Of course teen parents are not preferable either, but I wonder if there
is such a thing as "too old". Kids will still need their parents when
they are 20-30, and it's just harder when they are geriatric by then.
Lastly,
what about the whole cryo-egg/IVF approach? Obviously it is not an
option for most women, and is generally monopolized by wealthier
white/Asian people (which tech is too). Will this further the rich-poor
& racial gaps? Older pregnancies are a larger health risk for both
mother and child. One option is a surrogate mom (pay a younger, poorer
lady to carry your fetus - she's just renting out her excess capacity
like AirBnB, right?). That is such a First World Problem: build vs. buy
right? Outsource the non-value-add stuff, so you can focus on making
money. Never compromise, innovate to have your cake and eat it too.

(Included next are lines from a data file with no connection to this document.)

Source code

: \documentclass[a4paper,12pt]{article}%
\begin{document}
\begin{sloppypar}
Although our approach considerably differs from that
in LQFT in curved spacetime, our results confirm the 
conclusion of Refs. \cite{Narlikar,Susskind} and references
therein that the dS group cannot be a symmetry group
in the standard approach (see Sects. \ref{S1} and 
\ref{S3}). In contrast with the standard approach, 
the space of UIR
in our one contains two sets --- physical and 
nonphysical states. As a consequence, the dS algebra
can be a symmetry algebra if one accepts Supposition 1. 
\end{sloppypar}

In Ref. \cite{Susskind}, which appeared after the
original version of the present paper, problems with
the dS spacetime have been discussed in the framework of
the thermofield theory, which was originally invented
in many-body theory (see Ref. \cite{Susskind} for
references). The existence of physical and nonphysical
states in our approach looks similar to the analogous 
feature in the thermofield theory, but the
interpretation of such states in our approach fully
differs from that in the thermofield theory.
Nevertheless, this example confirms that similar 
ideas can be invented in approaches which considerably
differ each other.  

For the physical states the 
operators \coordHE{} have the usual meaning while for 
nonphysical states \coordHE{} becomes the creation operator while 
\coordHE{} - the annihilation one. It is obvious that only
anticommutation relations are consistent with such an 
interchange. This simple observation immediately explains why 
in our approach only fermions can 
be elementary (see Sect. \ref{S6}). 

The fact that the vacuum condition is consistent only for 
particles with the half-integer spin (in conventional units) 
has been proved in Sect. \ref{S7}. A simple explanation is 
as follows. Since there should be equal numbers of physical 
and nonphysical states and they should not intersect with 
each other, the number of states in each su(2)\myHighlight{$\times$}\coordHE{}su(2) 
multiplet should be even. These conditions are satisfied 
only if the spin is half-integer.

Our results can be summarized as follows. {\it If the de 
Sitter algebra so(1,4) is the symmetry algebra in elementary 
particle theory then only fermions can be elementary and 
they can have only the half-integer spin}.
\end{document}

But it also reeks of exploitation. It's
kind of sick - search for "surrogate mother" and you get a bunch of ads
and sites trying to recruit wombs. Obviously demand > supply,
especially with the rise of the Chinese upper class. And older couples
who want to conceive will often pay any price. Those with medical need
should have access to IVF, but what about those who elected to delay
parenthood for their careers? That is kind of like paying to jump the
line at Disneyland, or for organ donation. Clearly such procedures like
IVF are not equal-opportunity, but the poor have the opposite problem -
they sometime have too many kids because of lack of education and access
to affordable contraception (as we discussed previously during the
Hobby Lobby
ruling).
There
is even "surrogacy tourism" where Western couples lease a Third World
womb (really, are they that cheap that they have to offshore it?). A
case
in Thailand made the headlines because an AUS couple may have
"abandoned" one of their twins after discovering he had Down's (they
left him with the surrogate Thai mom and returned home with the
"desirable" twin). This is just one incident, but you can imagine the
ethical and legal minefield that surrogacy presents.
All
the sci-fi stuff from our childhood like Brave New World and Gattaca
seem to be getting too close for comfort. Those in the "elite" class get
all the privileges and get to lead charmed lives (yes, you can have it
all when you work for Apple/FB!), and the rest of humanity just serves
them, with the narrow/false hope of joining their ranks some day.
-----
This may also be a symptom of the competitiveness of silicon valley.
What else can you offer once money, food, on site massage, etc is
covered? The incentives are only going to get weirder at this point.
-----
I agree that there is an "arms race" re: employee benefits to
attract good talent, but remember that Google, Apple, and maybe some
others got
sued
for anti-competitive practices (no engineer poaching collusion to keep
comp in check), but FB was not involved. So I guess several forces are
affecting benefits. Supposedly US raises are being depressed by the
rising costs of health coverage too.
If you took a poll at Apple
on what new/enhanced benefits the workforce really wants, I doubt that
egg freezing would be high on the list. I think it was a pet project by
some HR person to "be innovative" and make some news. I assume the
workforce really wants (1) more pay, (2) more vacation (true vacation,
as in totally unplugged time), (3) more flex time, and (4) more
coaching/training/career dev, not necessarily in that order. But most
employers won't budge on that stuff. Speaking of vacation, some
companies like Netflix offer
unlimited
paid vacation. But as you can imagine, this could have the opposite
effect (workers scared to ask for a lot of time off, and without a
vacation stipend, the firm saves money by not paying out unused
balance).
There are some "nefarious benefits" that
actually benefit the firm more than the worker. Like offering free
dinner - that could encourage workers to stay later (with no OT pay) and
the company gets a little more productivity out of them (even if they
goof off much of that time). It got so bad at
EA
that workers sued to reclaim OT and become hourly workers, so at least
they get comped for their longer hours. So I think the egg freezing is
part of that - it delays family life, which benefits the company
possibly at the expense of the worker.